### Exercise instructions:
Please give back all the records exactly, but keep the pictures out.

### Information:

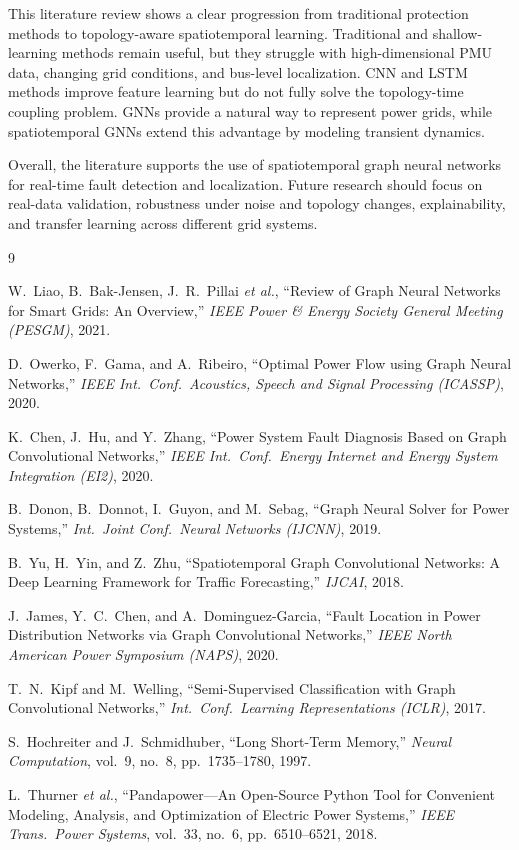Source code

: \documentclass[12pt,a4paper]{article}
\begin{document}
This literature review shows a clear progression from traditional protection methods to topology-aware spatiotemporal learning. Traditional and shallow-learning methods remain useful, but they struggle with high-dimensional PMU data, changing grid conditions, and bus-level localization. CNN and LSTM methods improve feature learning but do not fully solve the topology-time coupling problem. GNNs provide a natural way to represent power grids, while spatiotemporal GNNs extend this advantage by modeling transient dynamics.

Overall, the literature supports the use of spatiotemporal graph neural networks for real-time fault detection and localization. Future research should focus on real-data validation, robustness under noise and topology changes, explainability, and transfer learning across different grid systems.

\begin{thebibliography}{9}

W.~Liao, B.~Bak-Jensen, J.~R.~Pillai \emph{et al.},
``Review of Graph Neural Networks for Smart Grids: An Overview,''
\emph{IEEE Power \& Energy Society General Meeting (PESGM)}, 2021.

D.~Owerko, F.~Gama, and A.~Ribeiro,
``Optimal Power Flow using Graph Neural Networks,''
\emph{IEEE Int.\ Conf.\ Acoustics, Speech and Signal Processing (ICASSP)}, 2020.

K.~Chen, J.~Hu, and Y.~Zhang,
``Power System Fault Diagnosis Based on Graph Convolutional Networks,''
\emph{IEEE Int.\ Conf.\ Energy Internet and Energy System Integration (EI2)}, 2020.

B.~Donon, B.~Donnot, I.~Guyon, and M.~Sebag,
``Graph Neural Solver for Power Systems,''
\emph{Int.\ Joint Conf.\ Neural Networks (IJCNN)}, 2019.

B.~Yu, H.~Yin, and Z.~Zhu,
``Spatiotemporal Graph Convolutional Networks: A Deep Learning Framework
for Traffic Forecasting,''
\emph{IJCAI}, 2018.

J.~James, Y.~C.~Chen, and A.~Dominguez-Garcia,
``Fault Location in Power Distribution Networks via Graph Convolutional Networks,''
\emph{IEEE North American Power Symposium (NAPS)}, 2020.

T.~N.~Kipf and M.~Welling,
``Semi-Supervised Classification with Graph Convolutional Networks,''
\emph{Int.\ Conf.\ Learning Representations (ICLR)}, 2017.

S.~Hochreiter and J.~Schmidhuber,
``Long Short-Term Memory,''
\emph{Neural Computation}, vol.~9, no.~8, pp.~1735--1780, 1997.

L.~Thurner \emph{et al.},
``Pandapower---An Open-Source Python Tool for Convenient Modeling, Analysis,
and Optimization of Electric Power Systems,''
\emph{IEEE Trans.\ Power Systems}, vol.~33, no.~6, pp.~6510--6521, 2018.

\end{thebibliography}
\end{document}
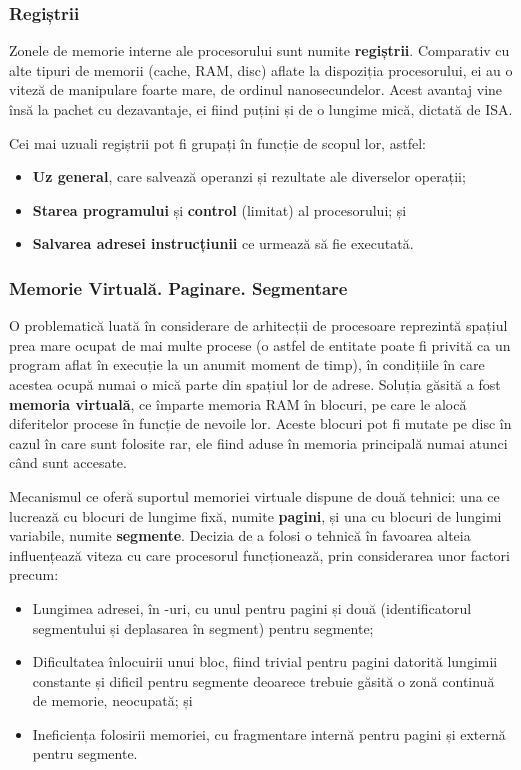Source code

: \documentclass[../../main.tex]{subfiles}
\begin{document}
\subsubsection{Regiștrii}

Zonele de memorie interne ale procesorului sunt numite \textbf{regiștrii}. Comparativ cu alte tipuri de memorii (cache, RAM, disc) aflate la dispoziția procesorului, ei au o viteză de manipulare foarte mare, de ordinul nanosecundelor. Acest avantaj vine însă la pachet cu dezavantaje, ei fiind puțini și de o lungime mică, dictată de ISA.

Cei mai uzuali regiștrii pot fi grupați în funcție de scopul lor, astfel:
\begin{itemize}
    \item \textbf{Uz general}, care salvează operanzi și rezultate ale diverselor operații;
    \item \textbf{Starea programului} și \textbf{control} (limitat) al procesorului; și
    \item \textbf{Salvarea adresei instrucțiunii} ce urmează să fie executată.
\end{itemize}

\subsubsection{Memorie Virtuală. Paginare. Segmentare}

O problematică luată în considerare de arhitecții de procesoare reprezintă spațiul prea mare ocupat de mai multe procese (o astfel de entitate poate fi privită ca un program aflat în execuție la un anumit moment de timp), în condițiile în care acestea ocupă numai o mică parte din spațiul lor de adrese. Soluția găsită a fost \textbf{memoria virtuală}, ce împarte memoria RAM în blocuri, pe care le alocă diferitelor procese în funcție de nevoile lor. Aceste blocuri pot fi mutate pe disc în cazul în care sunt folosite rar, ele fiind aduse în memoria principală numai atunci când sunt accesate.

Mecanismul ce oferă suportul memoriei virtuale dispune de două tehnici: una ce lucrează cu blocuri de lungime fixă, numite \textbf{pagini}, și una cu blocuri de lungimi variabile, numite \textbf{segmente}. Decizia de a folosi o tehnică în favoarea alteia influențează viteza cu care procesorul funcționează, prin considerarea unor factori precum:
\begin{itemize}
    \item Lungimea adresei, în -uri, cu unul pentru pagini și două (identificatorul segmentului și deplasarea în segment) pentru segmente;
    \item Dificultatea înlocuirii unui bloc, fiind trivial pentru pagini datorită lungi\-mii constante și dificil pentru segmente deoarece trebuie găsită o zonă continuă de memorie, neocupată; și
    \item Ineficiența folosirii memoriei, cu fragmentare internă pentru pagini și externă pentru segmente.
\end{itemize}
\end{document}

### Response to the task:
Source code

: \documentclass[12pt,a4paper]{article}
\begin{document}
This literature review shows a clear progression from traditional protection methods to topology-aware spatiotemporal learning. Traditional and shallow-learning methods remain useful, but they struggle with high-dimensional PMU data, changing grid conditions, and bus-level localization. CNN and LSTM methods improve feature learning but do not fully solve the topology-time coupling problem. GNNs provide a natural way to represent power grids, while spatiotemporal GNNs extend this advantage by modeling transient dynamics.

Overall, the literature supports the use of spatiotemporal graph neural networks for real-time fault detection and localization. Future research should focus on real-data validation, robustness under noise and topology changes, explainability, and transfer learning across different grid systems.

\begin{thebibliography}{9}

W.~Liao, B.~Bak-Jensen, J.~R.~Pillai \emph{et al.},
``Review of Graph Neural Networks for Smart Grids: An Overview,''
\emph{IEEE Power \& Energy Society General Meeting (PESGM)}, 2021.

D.~Owerko, F.~Gama, and A.~Ribeiro,
``Optimal Power Flow using Graph Neural Networks,''
\emph{IEEE Int.\ Conf.\ Acoustics, Speech and Signal Processing (ICASSP)}, 2020.

K.~Chen, J.~Hu, and Y.~Zhang,
``Power System Fault Diagnosis Based on Graph Convolutional Networks,''
\emph{IEEE Int.\ Conf.\ Energy Internet and Energy System Integration (EI2)}, 2020.

B.~Donon, B.~Donnot, I.~Guyon, and M.~Sebag,
``Graph Neural Solver for Power Systems,''
\emph{Int.\ Joint Conf.\ Neural Networks (IJCNN)}, 2019.

B.~Yu, H.~Yin, and Z.~Zhu,
``Spatiotemporal Graph Convolutional Networks: A Deep Learning Framework
for Traffic Forecasting,''
\emph{IJCAI}, 2018.

J.~James, Y.~C.~Chen, and A.~Dominguez-Garcia,
``Fault Location in Power Distribution Networks via Graph Convolutional Networks,''
\emph{IEEE North American Power Symposium (NAPS)}, 2020.

T.~N.~Kipf and M.~Welling,
``Semi-Supervised Classification with Graph Convolutional Networks,''
\emph{Int.\ Conf.\ Learning Representations (ICLR)}, 2017.

S.~Hochreiter and J.~Schmidhuber,
``Long Short-Term Memory,''
\emph{Neural Computation}, vol.~9, no.~8, pp.~1735--1780, 1997.

L.~Thurner \emph{et al.},
``Pandapower---An Open-Source Python Tool for Convenient Modeling, Analysis,
and Optimization of Electric Power Systems,''
\emph{IEEE Trans.\ Power Systems}, vol.~33, no.~6, pp.~6510--6521, 2018.

\end{thebibliography}
\end{document}
Source code

: \documentclass[../../main.tex]{subfiles}
\begin{document}
\subsubsection{Regiștrii}

Zonele de memorie interne ale procesorului sunt numite \textbf{regiștrii}. Comparativ cu alte tipuri de memorii (cache, RAM, disc) aflate la dispoziția procesorului, ei au o viteză de manipulare foarte mare, de ordinul nanosecundelor. Acest avantaj vine însă la pachet cu dezavantaje, ei fiind puțini și de o lungime mică, dictată de ISA.

Cei mai uzuali regiștrii pot fi grupați în funcție de scopul lor, astfel:
\begin{itemize}
    \item \textbf{Uz general}, care salvează operanzi și rezultate ale diverselor operații;
    \item \textbf{Starea programului} și \textbf{control} (limitat) al procesorului; și
    \item \textbf{Salvarea adresei instrucțiunii} ce urmează să fie executată.
\end{itemize}

\subsubsection{Memorie Virtuală. Paginare. Segmentare}

O problematică luată în considerare de arhitecții de procesoare reprezintă spațiul prea mare ocupat de mai multe procese (o astfel de entitate poate fi privită ca un program aflat în execuție la un anumit moment de timp), în condițiile în care acestea ocupă numai o mică parte din spațiul lor de adrese. Soluția găsită a fost \textbf{memoria virtuală}, ce împarte memoria RAM în blocuri, pe care le alocă diferitelor procese în funcție de nevoile lor. Aceste blocuri pot fi mutate pe disc în cazul în care sunt folosite rar, ele fiind aduse în memoria principală numai atunci când sunt accesate.

Mecanismul ce oferă suportul memoriei virtuale dispune de două tehnici: una ce lucrează cu blocuri de lungime fixă, numite \textbf{pagini}, și una cu blocuri de lungimi variabile, numite \textbf{segmente}. Decizia de a folosi o tehnică în favoarea alteia influențează viteza cu care procesorul funcționează, prin considerarea unor factori precum:
\begin{itemize}
    \item Lungimea adresei, în -uri, cu unul pentru pagini și două (identificatorul segmentului și deplasarea în segment) pentru segmente;
    \item Dificultatea înlocuirii unui bloc, fiind trivial pentru pagini datorită lungi\-mii constante și dificil pentru segmente deoarece trebuie găsită o zonă continuă de memorie, neocupată; și
    \item Ineficiența folosirii memoriei, cu fragmentare internă pentru pagini și externă pentru segmente.
\end{itemize}
\end{document}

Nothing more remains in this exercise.